Константин Симонов в качестве военного корреспондента побывал практически на всех фронтах. Большую часть своих военных корреспонденций писатель публиковал в газете «Красная звезда». При этом он справедливо считался одним из лучших военкоров страны и обладал очень большой трудоспособностью. Симонов мужественно отправлялся в поход на подводной лодке, ходил в пехотную атаку, попробовал себя роли разведчика. В годы войны он успел побывать и на Черном, и на Баренцевом морях, увидел норвежские фьорды. Свой фронтовой путь Симонов закончил в Берлине. Он лично присутствовал при подписании акта капитуляции гитлеровской Германии. Победу двадцатидевятилетний Константин Симонов встретил уже знаменитым писателем, лауреатом Сталинских премий, самым молодым из руководителей Союза писателей, автором известных произведений, переводимых на разные языки. После войны появились его сборники очерков «Письма из Чехословакии», «Славянская дружба», «Югославская тетрадь».

 

– Был ли Константин Михайлович сталинистом?

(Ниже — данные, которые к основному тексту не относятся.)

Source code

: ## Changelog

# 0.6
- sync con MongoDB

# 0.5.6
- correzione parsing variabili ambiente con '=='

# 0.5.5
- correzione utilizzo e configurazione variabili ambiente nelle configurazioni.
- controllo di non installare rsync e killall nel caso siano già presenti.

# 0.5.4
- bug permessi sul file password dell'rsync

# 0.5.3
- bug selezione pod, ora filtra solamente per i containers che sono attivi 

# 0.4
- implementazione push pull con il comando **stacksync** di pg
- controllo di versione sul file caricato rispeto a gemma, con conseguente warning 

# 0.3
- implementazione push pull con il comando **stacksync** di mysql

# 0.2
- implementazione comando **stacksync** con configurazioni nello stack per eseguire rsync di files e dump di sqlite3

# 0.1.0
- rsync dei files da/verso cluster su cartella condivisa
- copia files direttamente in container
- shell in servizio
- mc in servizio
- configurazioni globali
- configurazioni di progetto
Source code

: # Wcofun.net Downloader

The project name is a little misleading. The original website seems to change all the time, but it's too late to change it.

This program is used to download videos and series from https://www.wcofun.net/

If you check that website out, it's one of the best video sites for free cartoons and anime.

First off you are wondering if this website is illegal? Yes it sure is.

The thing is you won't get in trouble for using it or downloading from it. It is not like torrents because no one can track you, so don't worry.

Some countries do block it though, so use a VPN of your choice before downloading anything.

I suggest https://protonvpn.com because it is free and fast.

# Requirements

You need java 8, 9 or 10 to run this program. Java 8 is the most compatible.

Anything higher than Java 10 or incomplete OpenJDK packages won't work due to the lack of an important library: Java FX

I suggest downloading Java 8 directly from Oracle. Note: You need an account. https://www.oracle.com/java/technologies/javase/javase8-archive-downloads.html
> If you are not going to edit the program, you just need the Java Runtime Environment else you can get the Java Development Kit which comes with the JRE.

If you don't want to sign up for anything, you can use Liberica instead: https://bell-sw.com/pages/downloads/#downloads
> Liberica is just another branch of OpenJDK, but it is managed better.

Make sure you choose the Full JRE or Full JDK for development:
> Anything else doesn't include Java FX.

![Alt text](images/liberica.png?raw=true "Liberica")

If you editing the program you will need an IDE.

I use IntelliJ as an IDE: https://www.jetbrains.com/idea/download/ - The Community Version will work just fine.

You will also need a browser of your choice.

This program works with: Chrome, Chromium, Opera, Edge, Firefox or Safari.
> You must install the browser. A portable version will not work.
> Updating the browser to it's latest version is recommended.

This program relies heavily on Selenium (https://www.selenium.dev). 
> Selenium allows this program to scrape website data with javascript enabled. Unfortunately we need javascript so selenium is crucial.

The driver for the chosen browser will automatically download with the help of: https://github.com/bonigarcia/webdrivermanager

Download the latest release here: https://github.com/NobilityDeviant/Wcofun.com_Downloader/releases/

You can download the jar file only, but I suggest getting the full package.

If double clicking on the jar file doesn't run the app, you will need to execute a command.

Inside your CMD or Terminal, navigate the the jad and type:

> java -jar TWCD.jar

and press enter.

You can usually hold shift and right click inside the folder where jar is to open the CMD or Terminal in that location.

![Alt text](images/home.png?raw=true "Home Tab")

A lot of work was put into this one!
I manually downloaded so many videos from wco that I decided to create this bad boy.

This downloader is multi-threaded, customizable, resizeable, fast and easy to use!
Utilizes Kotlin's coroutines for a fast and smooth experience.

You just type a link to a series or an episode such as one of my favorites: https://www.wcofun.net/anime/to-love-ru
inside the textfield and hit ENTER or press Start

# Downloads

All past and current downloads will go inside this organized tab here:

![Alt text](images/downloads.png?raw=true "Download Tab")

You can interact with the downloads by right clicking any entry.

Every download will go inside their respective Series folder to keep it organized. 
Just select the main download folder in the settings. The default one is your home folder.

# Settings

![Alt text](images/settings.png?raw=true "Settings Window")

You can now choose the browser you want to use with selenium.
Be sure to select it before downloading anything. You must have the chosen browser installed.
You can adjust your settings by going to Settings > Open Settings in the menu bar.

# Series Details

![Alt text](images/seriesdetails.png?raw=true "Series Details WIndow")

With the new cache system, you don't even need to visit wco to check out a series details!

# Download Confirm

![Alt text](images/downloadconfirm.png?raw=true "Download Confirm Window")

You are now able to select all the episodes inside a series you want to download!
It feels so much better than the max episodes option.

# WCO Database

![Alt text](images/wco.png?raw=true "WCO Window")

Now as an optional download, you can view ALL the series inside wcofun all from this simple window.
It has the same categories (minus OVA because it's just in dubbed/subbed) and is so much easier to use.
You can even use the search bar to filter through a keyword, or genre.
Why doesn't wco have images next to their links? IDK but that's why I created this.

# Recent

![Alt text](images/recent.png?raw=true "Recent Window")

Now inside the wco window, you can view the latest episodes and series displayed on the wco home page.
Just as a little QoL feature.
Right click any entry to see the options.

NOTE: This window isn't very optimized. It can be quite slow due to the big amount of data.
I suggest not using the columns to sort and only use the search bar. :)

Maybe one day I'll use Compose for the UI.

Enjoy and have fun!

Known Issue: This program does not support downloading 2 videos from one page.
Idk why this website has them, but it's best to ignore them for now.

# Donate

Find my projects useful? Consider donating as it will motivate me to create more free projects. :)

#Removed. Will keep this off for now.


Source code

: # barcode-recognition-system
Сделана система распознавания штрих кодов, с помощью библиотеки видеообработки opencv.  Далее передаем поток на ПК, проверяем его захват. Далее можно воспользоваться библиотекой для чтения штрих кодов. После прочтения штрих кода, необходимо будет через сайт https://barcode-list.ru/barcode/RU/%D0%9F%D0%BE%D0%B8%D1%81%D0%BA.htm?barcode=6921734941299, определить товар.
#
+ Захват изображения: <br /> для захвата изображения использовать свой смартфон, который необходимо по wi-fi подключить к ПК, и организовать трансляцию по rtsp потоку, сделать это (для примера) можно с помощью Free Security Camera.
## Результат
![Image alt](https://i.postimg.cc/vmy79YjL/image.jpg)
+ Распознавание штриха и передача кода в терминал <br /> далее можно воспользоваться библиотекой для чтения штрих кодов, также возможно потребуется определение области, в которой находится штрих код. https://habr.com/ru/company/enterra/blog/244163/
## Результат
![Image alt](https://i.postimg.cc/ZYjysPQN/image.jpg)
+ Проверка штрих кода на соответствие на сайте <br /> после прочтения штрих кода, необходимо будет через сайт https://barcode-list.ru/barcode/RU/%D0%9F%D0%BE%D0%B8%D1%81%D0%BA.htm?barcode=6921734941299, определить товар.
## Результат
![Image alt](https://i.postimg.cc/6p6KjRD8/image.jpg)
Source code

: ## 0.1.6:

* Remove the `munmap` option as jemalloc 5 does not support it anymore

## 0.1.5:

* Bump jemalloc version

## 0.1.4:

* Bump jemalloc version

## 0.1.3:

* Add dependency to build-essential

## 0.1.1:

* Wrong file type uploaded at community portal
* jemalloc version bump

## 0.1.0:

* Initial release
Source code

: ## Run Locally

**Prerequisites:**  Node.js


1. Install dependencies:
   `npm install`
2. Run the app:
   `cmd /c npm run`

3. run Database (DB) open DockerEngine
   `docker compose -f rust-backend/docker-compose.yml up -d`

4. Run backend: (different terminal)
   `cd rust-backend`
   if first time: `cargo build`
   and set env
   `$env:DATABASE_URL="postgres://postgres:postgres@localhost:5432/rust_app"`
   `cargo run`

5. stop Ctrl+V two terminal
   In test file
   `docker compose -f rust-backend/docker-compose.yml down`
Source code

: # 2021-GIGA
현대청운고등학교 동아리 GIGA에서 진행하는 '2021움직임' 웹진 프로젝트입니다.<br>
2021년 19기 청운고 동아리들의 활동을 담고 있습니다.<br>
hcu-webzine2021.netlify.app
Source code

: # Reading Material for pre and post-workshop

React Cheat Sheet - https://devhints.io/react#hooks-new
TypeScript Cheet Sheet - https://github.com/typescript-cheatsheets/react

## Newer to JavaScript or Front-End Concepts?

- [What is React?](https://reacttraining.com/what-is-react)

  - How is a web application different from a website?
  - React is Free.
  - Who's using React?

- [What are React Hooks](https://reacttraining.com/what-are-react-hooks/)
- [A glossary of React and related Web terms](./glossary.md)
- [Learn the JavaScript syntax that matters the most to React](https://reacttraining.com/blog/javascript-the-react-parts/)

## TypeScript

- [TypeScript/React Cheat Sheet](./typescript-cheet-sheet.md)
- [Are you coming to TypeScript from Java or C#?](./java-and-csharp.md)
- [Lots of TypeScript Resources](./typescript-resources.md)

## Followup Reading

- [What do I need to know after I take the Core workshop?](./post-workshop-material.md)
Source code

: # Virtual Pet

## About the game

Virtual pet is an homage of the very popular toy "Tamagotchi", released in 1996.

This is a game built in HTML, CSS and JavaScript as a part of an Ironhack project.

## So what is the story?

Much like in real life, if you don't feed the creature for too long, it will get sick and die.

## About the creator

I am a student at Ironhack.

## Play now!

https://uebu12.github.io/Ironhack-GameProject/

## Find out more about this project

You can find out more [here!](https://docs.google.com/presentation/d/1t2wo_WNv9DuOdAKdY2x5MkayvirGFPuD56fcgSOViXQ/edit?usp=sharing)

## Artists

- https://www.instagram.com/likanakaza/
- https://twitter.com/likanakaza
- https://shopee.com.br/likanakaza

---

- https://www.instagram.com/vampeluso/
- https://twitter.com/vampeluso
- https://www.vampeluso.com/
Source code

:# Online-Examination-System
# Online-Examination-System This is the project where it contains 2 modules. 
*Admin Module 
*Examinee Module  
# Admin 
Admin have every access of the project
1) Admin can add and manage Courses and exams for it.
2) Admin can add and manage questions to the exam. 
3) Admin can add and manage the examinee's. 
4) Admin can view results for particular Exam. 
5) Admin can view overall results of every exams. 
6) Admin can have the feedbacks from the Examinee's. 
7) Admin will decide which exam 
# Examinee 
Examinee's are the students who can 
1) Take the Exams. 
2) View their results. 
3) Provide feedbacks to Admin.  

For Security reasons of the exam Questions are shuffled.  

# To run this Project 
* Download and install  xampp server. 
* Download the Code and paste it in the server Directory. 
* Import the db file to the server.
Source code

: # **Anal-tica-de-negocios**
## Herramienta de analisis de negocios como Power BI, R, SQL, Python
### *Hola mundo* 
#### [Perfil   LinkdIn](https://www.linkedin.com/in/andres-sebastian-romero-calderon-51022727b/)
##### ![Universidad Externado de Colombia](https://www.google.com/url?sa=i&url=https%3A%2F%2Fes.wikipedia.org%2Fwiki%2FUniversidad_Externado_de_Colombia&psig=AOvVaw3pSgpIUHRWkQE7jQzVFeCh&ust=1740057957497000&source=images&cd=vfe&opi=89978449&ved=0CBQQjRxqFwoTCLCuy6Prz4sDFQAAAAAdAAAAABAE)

– Да, конечно, отец был сталинистом, безусловно. Он был влюблен в Сталина. И более того, у него было ощущение, и, может быть, не совсем его обманывающее, что он пользовался определенной взаимностью. Я иной раз слышу рассказы о том, что Сталин и Симонов иной раз встречались в неформальной обстановке – это вранье. Личных встреч у них никогда не было. Были встречи со Сталиным в составе секретариата Союза писателей или в составе комиссии по сталинским премиям в области литературы. Отец принимал его как вождя и пытался понять как человека. Он, безусловно, пытался понять и подстроиться к взглядам Сталина. Однако были вещи, которые он понять не мог, и вопросы, которые не могли найти ответа. И ответ откладывался на потом.

 

– Вы говорили, что в войну были в эвакуации, приезжал ли к вам отец? 

– В эвакуацию он ко мне не приезжал. Все время мотался по фронтам. Мы виделись в 44-м году, есть даже такая фотография, где отец в военной форме, с папиросой, и я прикуриваю у него. Я этого не помню, могу только догадываться, что это было в его первой квартире на Ленинградском проспекте. Они с Валентиной Васильевной Серовой тогда уже поженились.

Константин Симонов и сын Алеша. 1944 год
Константин Симонов и сын Алеша. 1944 год

 

– А с какого возраста вы уже помните отца?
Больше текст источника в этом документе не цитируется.